§ **Required action**
Give the listing again word for word. Skip the pictures.

______

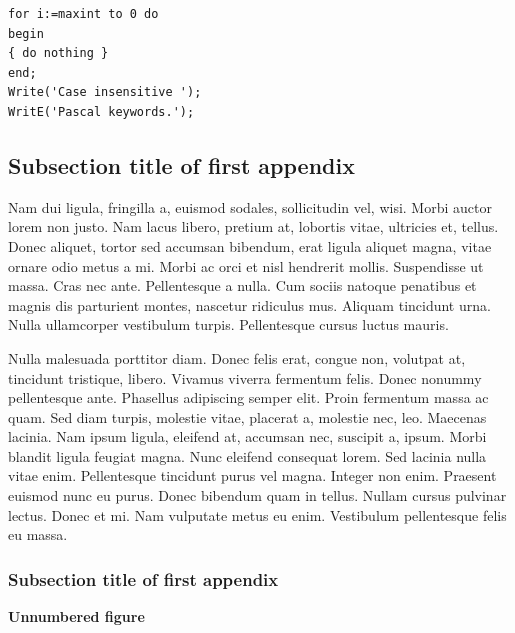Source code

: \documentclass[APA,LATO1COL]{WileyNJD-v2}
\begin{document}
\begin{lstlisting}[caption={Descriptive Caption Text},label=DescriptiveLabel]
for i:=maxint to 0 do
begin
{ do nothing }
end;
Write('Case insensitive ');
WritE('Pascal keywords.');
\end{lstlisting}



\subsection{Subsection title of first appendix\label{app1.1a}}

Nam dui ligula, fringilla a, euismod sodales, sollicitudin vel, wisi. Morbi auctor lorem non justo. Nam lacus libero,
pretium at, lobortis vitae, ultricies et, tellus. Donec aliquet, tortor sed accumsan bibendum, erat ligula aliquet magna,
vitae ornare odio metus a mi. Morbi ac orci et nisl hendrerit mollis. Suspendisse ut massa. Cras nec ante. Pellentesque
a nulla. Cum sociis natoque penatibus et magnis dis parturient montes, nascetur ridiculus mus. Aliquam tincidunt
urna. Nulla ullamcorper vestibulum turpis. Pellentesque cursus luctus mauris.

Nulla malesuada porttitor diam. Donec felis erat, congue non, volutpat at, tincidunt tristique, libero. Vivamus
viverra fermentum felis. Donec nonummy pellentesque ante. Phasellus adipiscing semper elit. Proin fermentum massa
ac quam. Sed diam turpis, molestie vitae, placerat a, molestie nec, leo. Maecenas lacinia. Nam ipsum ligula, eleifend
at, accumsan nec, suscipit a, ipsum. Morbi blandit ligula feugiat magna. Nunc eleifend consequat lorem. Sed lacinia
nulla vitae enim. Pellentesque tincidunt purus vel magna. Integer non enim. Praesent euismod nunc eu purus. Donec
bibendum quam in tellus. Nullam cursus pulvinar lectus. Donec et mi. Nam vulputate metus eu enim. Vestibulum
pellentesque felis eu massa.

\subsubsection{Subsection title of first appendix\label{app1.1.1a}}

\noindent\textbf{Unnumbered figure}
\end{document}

______

§ **Final answer**
Source code

: \documentclass[APA,LATO1COL]{WileyNJD-v2}
\begin{document}
\begin{lstlisting}[caption={Descriptive Caption Text},label=DescriptiveLabel]
for i:=maxint to 0 do
begin
{ do nothing }
end;
Write('Case insensitive ');
WritE('Pascal keywords.');
\end{lstlisting}



\subsection{Subsection title of first appendix\label{app1.1a}}

Nam dui ligula, fringilla a, euismod sodales, sollicitudin vel, wisi. Morbi auctor lorem non justo. Nam lacus libero,
pretium at, lobortis vitae, ultricies et, tellus. Donec aliquet, tortor sed accumsan bibendum, erat ligula aliquet magna,
vitae ornare odio metus a mi. Morbi ac orci et nisl hendrerit mollis. Suspendisse ut massa. Cras nec ante. Pellentesque
a nulla. Cum sociis natoque penatibus et magnis dis parturient montes, nascetur ridiculus mus. Aliquam tincidunt
urna. Nulla ullamcorper vestibulum turpis. Pellentesque cursus luctus mauris.

Nulla malesuada porttitor diam. Donec felis erat, congue non, volutpat at, tincidunt tristique, libero. Vivamus
viverra fermentum felis. Donec nonummy pellentesque ante. Phasellus adipiscing semper elit. Proin fermentum massa
ac quam. Sed diam turpis, molestie vitae, placerat a, molestie nec, leo. Maecenas lacinia. Nam ipsum ligula, eleifend
at, accumsan nec, suscipit a, ipsum. Morbi blandit ligula feugiat magna. Nunc eleifend consequat lorem. Sed lacinia
nulla vitae enim. Pellentesque tincidunt purus vel magna. Integer non enim. Praesent euismod nunc eu purus. Donec
bibendum quam in tellus. Nullam cursus pulvinar lectus. Donec et mi. Nam vulputate metus eu enim. Vestibulum
pellentesque felis eu massa.

\subsubsection{Subsection title of first appendix\label{app1.1.1a}}

\noindent\textbf{Unnumbered figure}
\end{document}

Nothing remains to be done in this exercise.